EXERCISE = For the entries that follow, say how many lines hold the string "Returns", with nothing else in the reply.

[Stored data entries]
========
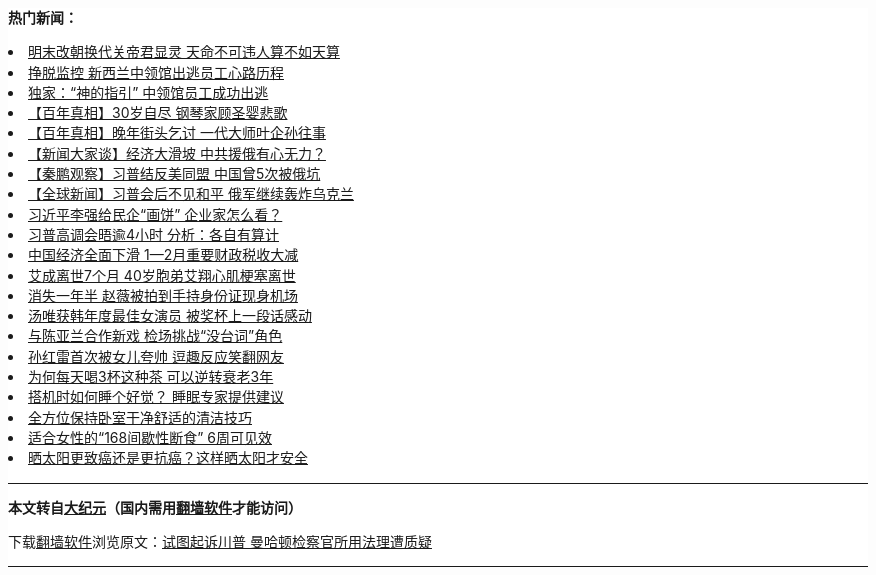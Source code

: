 <strong>热门新闻：</strong>
<li><a href="https://github.com/19920513/djy/blob/master/gb/23/3/15/n13950568.md#1">明末改朝换代关帝君显灵  天命不可违人算不如天算</a></li>
<li><a href="https://github.com/19920513/djy/blob/master/gb/23/3/16/n13951783.md#1">挣脱监控 新西兰中领馆出逃员工心路历程</a></li>
<li><a href="https://github.com/19920513/djy/blob/master/gb/23/3/18/n13953285.md#1">独家：“神的指引” 中领馆员工成功出逃</a></li>
<li><a href="https://github.com/19920513/djy/blob/master/gb/23/3/15/n13951097.md#1">【百年真相】30岁自尽 钢琴家顾圣婴悲歌</a></li>
<li><a href="https://github.com/19920513/djy/blob/master/gb/23/3/20/n13954628.md#1">【百年真相】晚年街头乞讨 一代大师叶企孙往事</a></li>
<li><a href="https://github.com/19920513/djy/blob/master/gb/23/3/22/n13955771.md#1">【新闻大家谈】经济大滑坡 中共援俄有心无力？</a></li>
<li><a href="https://github.com/19920513/djy/blob/master/gb/23/3/22/n13956280.md#1">【秦鹏观察】习普结反美同盟 中国曾5次被俄坑</a></li>
<li><a href="https://github.com/19920513/djy/blob/master/gb/23/3/23/n13956634.md#1">【全球新闻】习普会后不见和平 俄军继续轰炸乌克兰</a></li>
<li><a href="https://github.com/19920513/djy/blob/master/gb/23/3/21/n13954948.md#1">习近平李强给民企“画饼” 企业家怎么看？</a></li>
<li><a href="https://github.com/19920513/djy/blob/master/gb/23/3/20/n13954594.md#1">习普高调会晤逾4小时 分析：各自有算计</a></li>
<li><a href="https://github.com/19920513/djy/blob/master/gb/23/3/21/n13955181.md#1">中国经济全面下滑 1—2月重要财政税收大减</a></li>
<li><a href="https://github.com/19920513/djy/blob/master/gb/23/3/22/n13955715.md#1">艾成离世7个月 40岁胞弟艾翔心肌梗塞离世</a></li>
<li><a href="https://github.com/19920513/djy/blob/master/gb/23/3/21/n13955475.md#1">消失一年半 赵薇被拍到手持身份证现身机场</a></li>
<li><a href="https://github.com/19920513/djy/blob/master/gb/23/3/20/n13954682.md#1">汤唯获韩年度最佳女演员 被奖杯上一段话感动</a></li>
<li><a href="https://github.com/19920513/djy/blob/master/gb/23/3/21/n13954943.md#1">与陈亚兰合作新戏 检场挑战“没台词”角色</a></li>
<li><a href="https://github.com/19920513/djy/blob/master/gb/23/3/20/n13954710.md#1">孙红雷首次被女儿夸帅 逗趣反应笑翻网友</a></li>
<li><a href="https://github.com/19920513/djy/blob/master/gb/23/3/11/n13948030.md#1">为何每天喝3杯这种茶 可以逆转衰老3年</a></li>
<li><a href="https://github.com/19920513/djy/blob/master/gb/23/3/20/n13954352.md#1">搭机时如何睡个好觉？ 睡眠专家提供建议</a></li>
<li><a href="https://github.com/19920513/djy/blob/master/gb/23/3/20/n13954551.md#1">全方位保持卧室干净舒适的清洁技巧</a></li>
<li><a href="https://github.com/19920513/djy/blob/master/gb/23/3/2/n13941432.md#1">适合女性的“168间歇性断食” 6周可见效</a></li>
<li><a href="https://github.com/19920513/djy/blob/master/gb/23/3/22/n13955685.md#1">晒太阳更致癌还是更抗癌？这样晒太阳才安全</a></li>
<hr>

<strong>本文转自<a href="https://www.epochtimes.com">大纪元</a>（国内需用<a href="https://github.com/19920513/www/blob/master/README.md#8">翻墙软件</a>才能访问）</strong><p>下载<a href="https://github.com/19920513/www/blob/master/README.md#8">翻墙软件</a>浏览原文：<a href="https://www.epochtimes.com/gb/23/3/22/n13956260.htm">试图起诉川普 曼哈顿检察官所用法理遭质疑</a></p><hr>
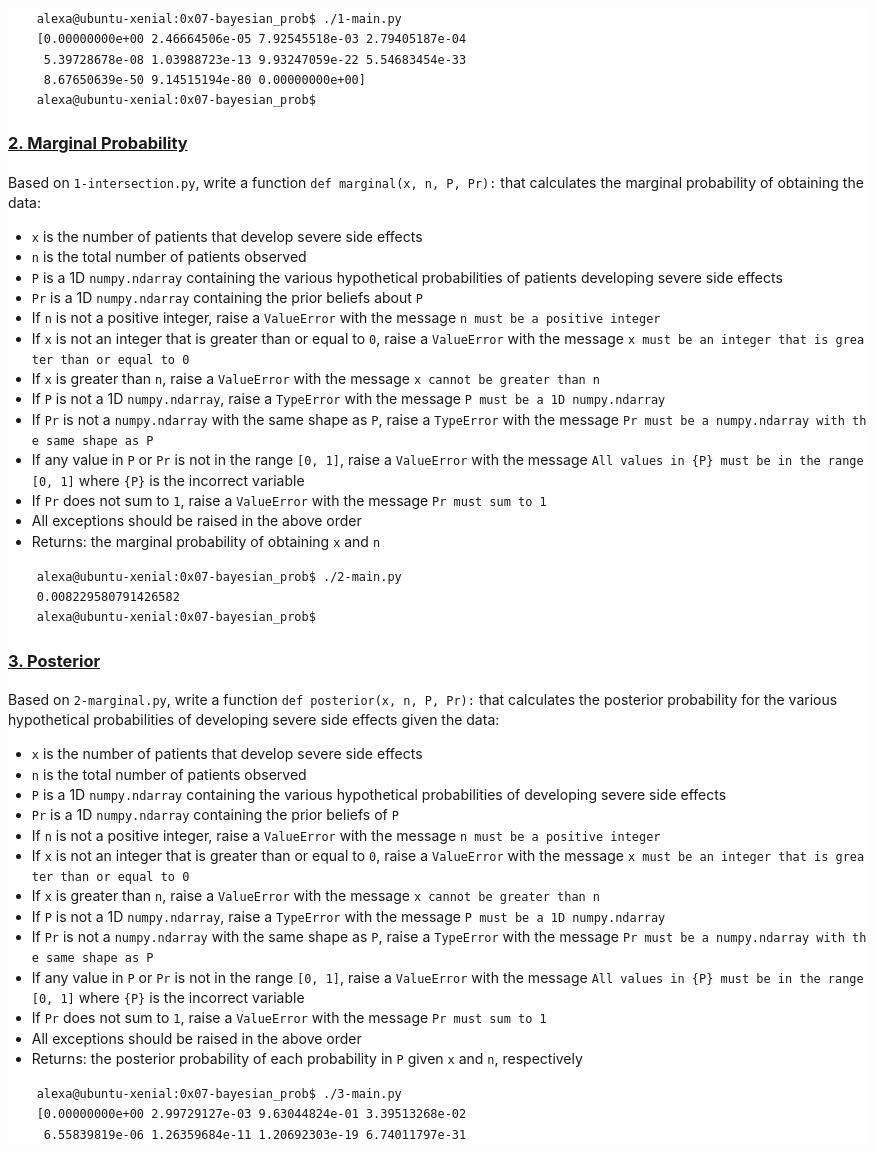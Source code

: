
 ```
    alexa@ubuntu-xenial:0x07-bayesian_prob$ ./1-main.py 
    [0.00000000e+00 2.46664506e-05 7.92545518e-03 2.79405187e-04
     5.39728678e-08 1.03988723e-13 9.93247059e-22 5.54683454e-33
     8.67650639e-50 9.14515194e-80 0.00000000e+00]
    alexa@ubuntu-xenial:0x07-bayesian_prob$
```

### [2. Marginal Probability](./2-marginal.py)
Based on `1-intersection.py`, write a function `def marginal(x, n, P, Pr):` that calculates the marginal probability of obtaining the data:
*   `x` is the number of patients that develop severe side effects
*   `n` is the total number of patients observed
*   `P` is a 1D `numpy.ndarray` containing the various hypothetical probabilities of patients developing severe side effects
*   `Pr` is a 1D `numpy.ndarray` containing the prior beliefs about `P`
*   If `n` is not a positive integer, raise a `ValueError` with the message `n must be a positive integer`
*   If `x` is not an integer that is greater than or equal to `0`, raise a `ValueError` with the message `x must be an integer that is greater than or equal to 0`
*   If `x` is greater than `n`, raise a `ValueError` with the message `x cannot be greater than n`
*   If `P` is not a 1D `numpy.ndarray`, raise a `TypeError` with the message `P must be a 1D numpy.ndarray`
*   If `Pr` is not a `numpy.ndarray` with the same shape as `P`, raise a `TypeError` with the message `Pr must be a numpy.ndarray with the same shape as P`
*   If any value in `P` or `Pr` is not in the range `[0, 1]`, raise a `ValueError` with the message `All values in {P} must be in the range [0, 1]` where `{P}` is the incorrect variable
*   If `Pr` does not sum to `1`, raise a `ValueError` with the message `Pr must sum to 1`
*   All exceptions should be raised in the above order
*   Returns: the marginal probability of obtaining `x` and `n`


```
    alexa@ubuntu-xenial:0x07-bayesian_prob$ ./2-main.py 
    0.008229580791426582
    alexa@ubuntu-xenial:0x07-bayesian_prob$
```

### [3. Posterior](./3-posterior.py)
Based on `2-marginal.py`, write a function `def posterior(x, n, P, Pr):` that calculates the posterior probability for the various hypothetical probabilities of developing severe side effects given the data:
*   `x` is the number of patients that develop severe side effects
*   `n` is the total number of patients observed
*   `P` is a 1D `numpy.ndarray` containing the various hypothetical probabilities of developing severe side effects
*   `Pr` is a 1D `numpy.ndarray` containing the prior beliefs of `P`
*   If `n` is not a positive integer, raise a `ValueError` with the message `n must be a positive integer`
*   If `x` is not an integer that is greater than or equal to `0`, raise a `ValueError` with the message `x must be an integer that is greater than or equal to 0`
*   If `x` is greater than `n`, raise a `ValueError` with the message `x cannot be greater than n`
*   If `P` is not a 1D `numpy.ndarray`, raise a `TypeError` with the message `P must be a 1D numpy.ndarray`
*   If `Pr` is not a `numpy.ndarray` with the same shape as `P`, raise a `TypeError` with the message `Pr must be a numpy.ndarray with the same shape as P`
*   If any value in `P` or `Pr` is not in the range `[0, 1]`, raise a `ValueError` with the message `All values in {P} must be in the range [0, 1]` where `{P}` is the incorrect variable
*   If `Pr` does not sum to `1`, raise a `ValueError` with the message `Pr must sum to 1`
*   All exceptions should be raised in the above order
*   Returns: the posterior probability of each probability in `P` given `x` and `n`, respectively
```    
    alexa@ubuntu-xenial:0x07-bayesian_prob$ ./3-main.py 
    [0.00000000e+00 2.99729127e-03 9.63044824e-01 3.39513268e-02
     6.55839819e-06 1.26359684e-11 1.20692303e-19 6.74011797e-31
```
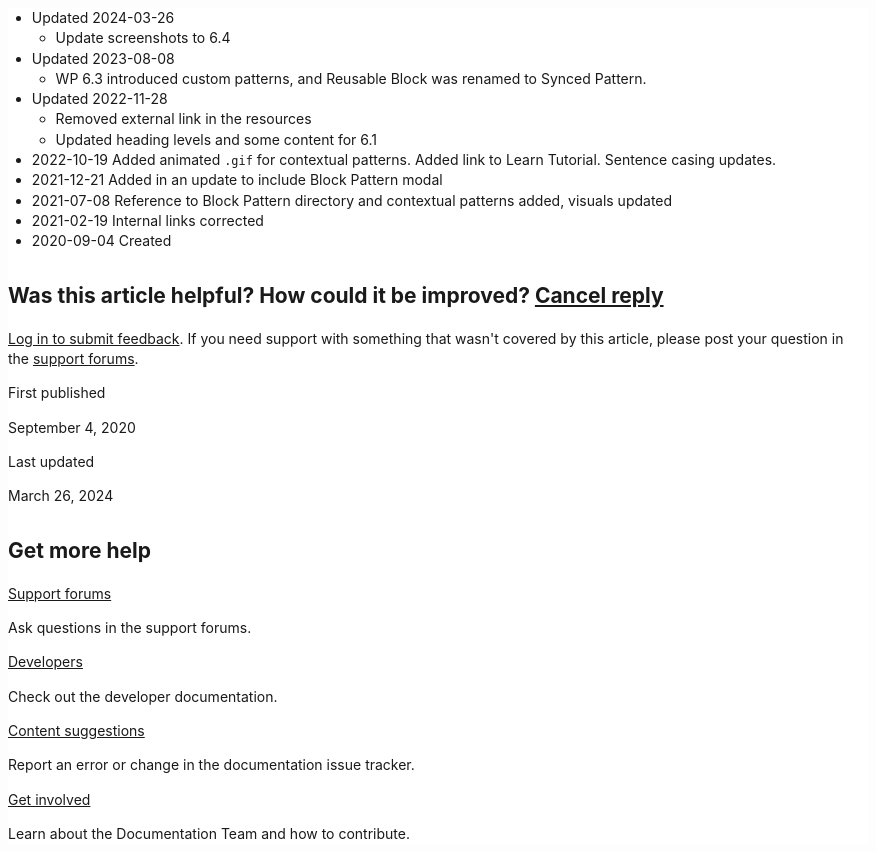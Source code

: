 - Updated 2024-03-26
  - Update screenshots to 6.4
- Updated 2023-08-08
  - WP 6.3 introduced custom patterns, and Reusable Block was renamed to Synced Pattern.
- Updated 2022-11-28
  - Removed external link in the resources
  - Updated heading levels and some content for 6.1
- 2022-10-19 Added animated `.gif` for contextual patterns. Added link to Learn Tutorial. Sentence casing updates.
- 2021-12-21 Added in an update to include Block Pattern modal
- 2021-07-08 Reference to Block Pattern directory and contextual patterns added, visuals updated
- 2021-02-19 Internal links corrected
- 2020-09-04 Created

## Was this article helpful? How could it be improved? [Cancel reply](https://wordpress.org/documentation/article/block-pattern/\#respond)

[Log in to submit feedback](https://login.wordpress.org/?redirect_to=https%3A%2F%2Fwordpress.org%2Fdocumentation%2Farticle%2Fblock-pattern%2F&locale=en_US). If you need support with something that wasn't covered by this article, please post your question in the [support forums](https://wordpress.org/support/forums/).

First published

September 4, 2020

Last updated

March 26, 2024

## Get more help

[Support forums](https://wordpress.org/support/forums/)

Ask questions in the support forums.

[Developers](https://developer.wordpress.org/)

Check out the developer documentation.

[Content suggestions](https://github.com/WordPress/Documentation-Issue-Tracker/issues)

Report an error or change in the documentation issue tracker.

[Get involved](https://make.wordpress.org/docs/)

Learn about the Documentation Team and how to contribute.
========
EXERCISE ANSWER = 2